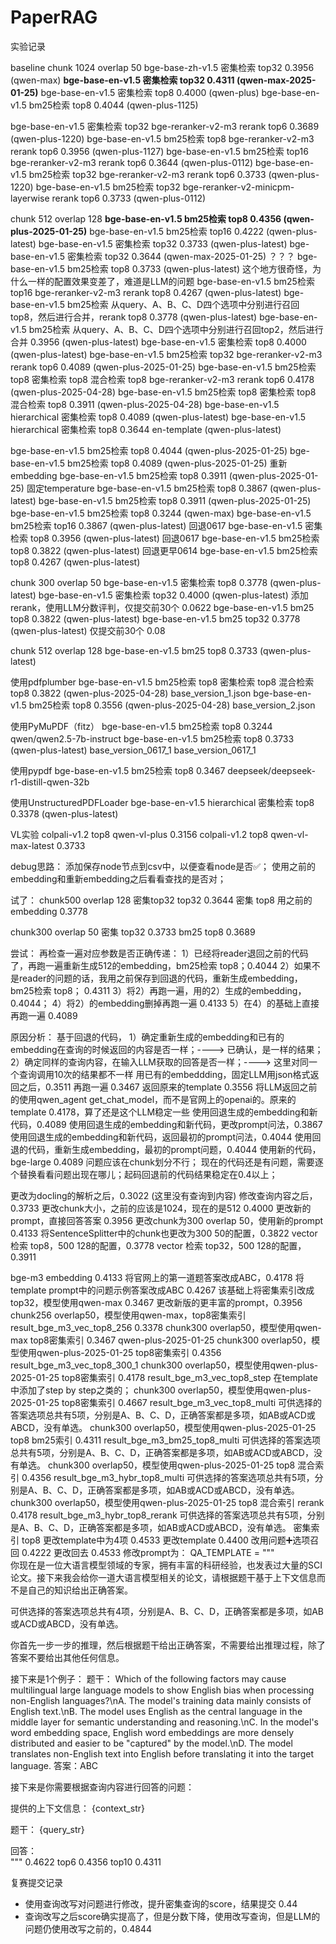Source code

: # PaperRAG

实验记录

baseline
chunk 1024 overlap 50
bge-base-zh-v1.5 密集检索 top32 0.3956  (qwen-max)
**bge-base-en-v1.5 密集检索 top32 0.4311  (qwen-max-2025-01-25)**
bge-base-en-v1.5 密集检索 top8 0.4000 (qwen-plus)
bge-base-en-v1.5 bm25检索 top8 0.4044 (qwen-plus-1125)

bge-base-en-v1.5 密集检索 top32 bge-reranker-v2-m3 rerank top6 0.3689 (qwen-plus-1220)
bge-base-en-v1.5 bm25检索 top8 bge-reranker-v2-m3 rerank top6 0.3956 (qwen-plus-1127)
bge-base-en-v1.5 bm25检索 top16 bge-reranker-v2-m3 rerank top6 0.3644 (qwen-plus-0112)
bge-base-en-v1.5 bm25检索 top32 bge-reranker-v2-m3 rerank top6 0.3733 (qwen-plus-1220)
bge-base-en-v1.5 bm25检索 top32 bge-reranker-v2-minicpm-layerwise rerank top6 0.3733 (qwen-plus-0112)

chunk 512 overlap 128
**bge-base-en-v1.5 bm25检索 top8 0.4356 (qwen-plus-2025-01-25)**
bge-base-en-v1.5 bm25检索 top16 0.4222 (qwen-plus-latest)
bge-base-en-v1.5 密集检索 top32 0.3733 (qwen-plus-latest)
bge-base-en-v1.5 密集检索 top32 0.3644  (qwen-max-2025-01-25) ？？？
bge-base-en-v1.5 bm25检索 top8 0.3733 (qwen-plus-latest)  这个地方很奇怪，为什么一样的配置效果变差了，难道是LLM的问题
bge-base-en-v1.5 bm25检索 top16 bge-reranker-v2-m3 rerank top8 0.4267 (qwen-plus-latest)
bge-base-en-v1.5 bm25检索 从query、A、B、C、D四个选项中分别进行召回top8，然后进行合并，rerank top8 0.3778 (qwen-plus-latest)
bge-base-en-v1.5 bm25检索 从query、A、B、C、D四个选项中分别进行召回top2，然后进行合并 0.3956 (qwen-plus-latest)
bge-base-en-v1.5 密集检索 top8 0.4000 (qwen-plus-latest)
bge-base-en-v1.5 bm25检索 top32 bge-reranker-v2-m3 rerank top6 0.4089 (qwen-plus-2025-01-25)
bge-base-en-v1.5 bm25检索 top8 密集检索 top8 混合检索 top8 bge-reranker-v2-m3 rerank top6 0.4178 (qwen-plus-2025-04-28)
bge-base-en-v1.5 bm25检索 top8 密集检索 top8 混合检索 top8 0.3911 (qwen-plus-2025-04-28)
bge-base-en-v1.5 hierarchical 密集检索 top8 0.4089 (qwen-plus-latest)
bge-base-en-v1.5 hierarchical 密集检索 top8 0.3644 en-template (qwen-plus-latest)

bge-base-en-v1.5 bm25检索 top8 0.4044 (qwen-plus-2025-01-25)
bge-base-en-v1.5 bm25检索 top8 0.4089 (qwen-plus-2025-01-25) 重新embedding
bge-base-en-v1.5 bm25检索 top8 0.3911 (qwen-plus-2025-01-25) 固定temperature
bge-base-en-v1.5 bm25检索 top8 0.3867 (qwen-plus-latest)
bge-base-en-v1.5 bm25检索 top8 0.3911 (qwen-plus-2025-01-25)
bge-base-en-v1.5 bm25检索 top8 0.3244 (qwen-max)
bge-base-en-v1.5 bm25检索 top16 0.3867 (qwen-plus-latest)
回退0617 bge-base-en-v1.5 密集检索 top8 0.3956 (qwen-plus-latest)
回退0617 bge-base-en-v1.5 bm25检索 top8 0.3822 (qwen-plus-latest)
回退更早0614 bge-base-en-v1.5 bm25检索 top8 0.4267 (qwen-plus-latest)

chunk 300 overlap 50
bge-base-en-v1.5 密集检索 top8 0.3778 (qwen-plus-latest)
bge-base-en-v1.5 密集检索 top32 0.4000 (qwen-plus-latest) 添加rerank，使用LLM分数评判，仅提交前30个 0.0622
bge-base-en-v1.5 bm25 top8 0.3822 (qwen-plus-latest)
bge-base-en-v1.5 bm25 top32 0.3778 (qwen-plus-latest)  仅提交前30个 0.08

chunk 512 overlap 128
bge-base-en-v1.5 bm25 top8 0.3733 (qwen-plus-latest)

使用pdfplumber
bge-base-en-v1.5 bm25检索 top8 密集检索 top8 混合检索 top8 0.3822 (qwen-plus-2025-04-28) base_version_1.json
bge-base-en-v1.5 bm25检索 top8  0.3556 (qwen-plus-2025-04-28) base_version_2.json

使用PyMuPDF（fitz）
bge-base-en-v1.5 bm25检索 top8 0.3244 qwen/qwen2.5-7b-instruct
bge-base-en-v1.5 bm25检索 top8 0.3733 (qwen-plus-latest) base_version_0617_1 base_version_0617_1

使用pypdf
bge-base-en-v1.5 bm25检索 top8 0.3467 deepseek/deepseek-r1-distill-qwen-32b

使用UnstructuredPDFLoader
bge-base-en-v1.5 hierarchical 密集检索 top8 0.3378 (qwen-plus-latest)

VL实验
colpali-v1.2 top8 qwen-vl-plus 0.3156
colpali-v1.2 top8 qwen-vl-max-latest 0.3733

debug思路：
添加保存node节点到csv中，以便查看node是否✅；
使用之前的embedding和重新embedding之后看看查找的是否对；

试了：
chunk500 overlap 128
密集top32 top32 0.3644
密集 top8 用之前的embedding 0.3778

chunk300 overlap 50
密集 top32 0.3733
bm25 top8 0.3689

尝试：
再检查一遍对应参数是否正确传递：
1）已经将reader退回之前的代码了，再跑一遍重新生成512的embedding，bm25检索 top8；0.4044
2）如果不是reader的问题的话，我用之前保存到回退的代码，重新生成embedding，bm25检索 top8； 0.4311
3）将2）再跑一遍，用的2）生成的embedding，0.4044；
4）将2）的embedding删掉再跑一遍 0.4133
5）在4）的基础上直接再跑一遍 0.4089

原因分析：
基于回退的代码，
1）确定重新生成的embedding和已有的embedding在查询的时候返回的内容是否一样；----> 已确认，是一样的结果；
2）确定同样的查询内容，在输入LLM获取的回答是否一样；----> 这里对同一个查询调用10次的结果都不一样
用已有的embeddding，固定LLM用json格式返回之后，0.3511
再跑一遍 0.3467
返回原来的template 0.3556
将LLM返回之前的使用qwen_agent get_chat_model，而不是官网上的openai的。原来的template 0.4178，算了还是这个LLM稳定一些
使用回退生成的embedding和新代码，0.4089
使用回退生成的embedding和新代码，更改prompt问法，0.3867
使用回退生成的embedding和新代码，返回最初的prompt问法，0.4044
使用回退的代码，重新生成embedding，最初的prompt问题，0.4044
使用新的代码，bge-large 0.4089 问题应该在chunk划分不行；
现在的代码还是有问题，需要逐个替换看看问题出现在哪儿；起码回退前的代码结果稳定在0.4以上；

更改为docling的解析之后，0.3022 (这里没有查询到内容)
修改查询内容之后，0.3733
更改chunk大小，之前的应该是1024，现在的是512 0.4000
更改新的prompt，直接回答答案 0.3956
更改chunk为300 overlap 50，使用新的prompt 0.4133
将SentenceSplitter中的chunk也更改为300 50的配置，0.3822
vector 检索 top8，500 128的配置，0.3778
vector 检索 top32，500 128的配置，0.3911

bge-m3 embedding 0.4133
将官网上的第一道题答案改成ABC，0.4178
将template prompt中的问题示例答案改成ABC 0.4267 该基础上将密集索引改成top32，模型使用qwen-max 0.3467
更改新版的更丰富的prompt，0.3956
chunk256 overlap50，模型使用qwen-max，top8密集索引 result_bge_m3_vec_top8_256 0.3378
chunk300 overlap50，模型使用qwen-max top8密集索引 0.3467 qwen-plus-2025-01-25
chunk300 overlap50，模型使用qwen-plus-2025-01-25 top8密集索引 0.4356 result_bge_m3_vec_top8_300_1
chunk300 overlap50，模型使用qwen-plus-2025-01-25 top8密集索引 0.4178 result_bge_m3_vec_top8_step 在template中添加了step by step之类的；
chunk300 overlap50，模型使用qwen-plus-2025-01-25 top8密集索引 0.4667 result_bge_m3_vec_top8_multi 可供选择的答案选项总共有5项，分别是A、B、C、D，正确答案都是多项，如AB或ACD或ABCD，没有单选。
chunk300 overlap50，模型使用qwen-plus-2025-01-25 top8 bm25索引 0.4311 result_bge_m3_bm25_top8_multi 可供选择的答案选项总共有5项，分别是A、B、C、D，正确答案都是多项，如AB或ACD或ABCD，没有单选。
chunk300 overlap50，模型使用qwen-plus-2025-01-25 top8 混合索引 0.4356 result_bge_m3_hybr_top8_multi 可供选择的答案选项总共有5项，分别是A、B、C、D，正确答案都是多项，如AB或ACD或ABCD，没有单选。
chunk300 overlap50，模型使用qwen-plus-2025-01-25 top8 混合索引 rerank 0.4178 result_bge_m3_hybr_top8_rerank 可供选择的答案选项总共有5项，分别是A、B、C、D，正确答案都是多项，如AB或ACD或ABCD，没有单选。
密集索引 top8 更改template中为4项 0.4533
更改template 0.4400
改用问题➕选项召回 0.4222 更改回去 0.4533
修改prompt为：
QA_TEMPLATE = """\
你现在是一位大语言模型领域的专家，拥有丰富的科研经验，也发表过大量的SCI论文。接下来我会给你一道大语言模型相关的论文，请根据题干基于上下文信息而不是自己的知识给出正确答案。

可供选择的答案选项总共有4项，分别是A、B、C、D，正确答案都是多项，如AB或ACD或ABCD，没有单选。

你首先一步一步的推理，然后根据题干给出正确答案，不需要给出推理过程，除了答案不要给出其他任何信息。

接下来是1个例子：
题干：
Which of the following factors may cause multilingual large language models to show English bias when processing non-English languages?\nA. The model's training data mainly consists of English text.\nB. The model uses English as the central language in the middle layer for semantic understanding and reasoning.\nC. In the model's word embedding space, English word embeddings are more densely distributed and easier to be \"captured\" by the model.\nD. The model translates non-English text into English before translating it into the target language.
答案：ABC

接下来是你需要根据查询内容进行回答的问题：

提供的上下文信息：
{context_str}

题干：
{query_str}

回答：\
""" 0.4622
top6 0.4356 top10 0.4311

复赛提交记录

* 使用查询改写对问题进行修改，提升密集查询的score，结果提交 0.44
* 查询改写之后score确实提高了，但是分数下降，使用改写查询，但是LLM的问题仍使用改写之前的，0.4844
- - -
### [Problem]
Number of lines above containing "如AB或ACD或ABCD": give it, with no other text.

### [Answer section]
5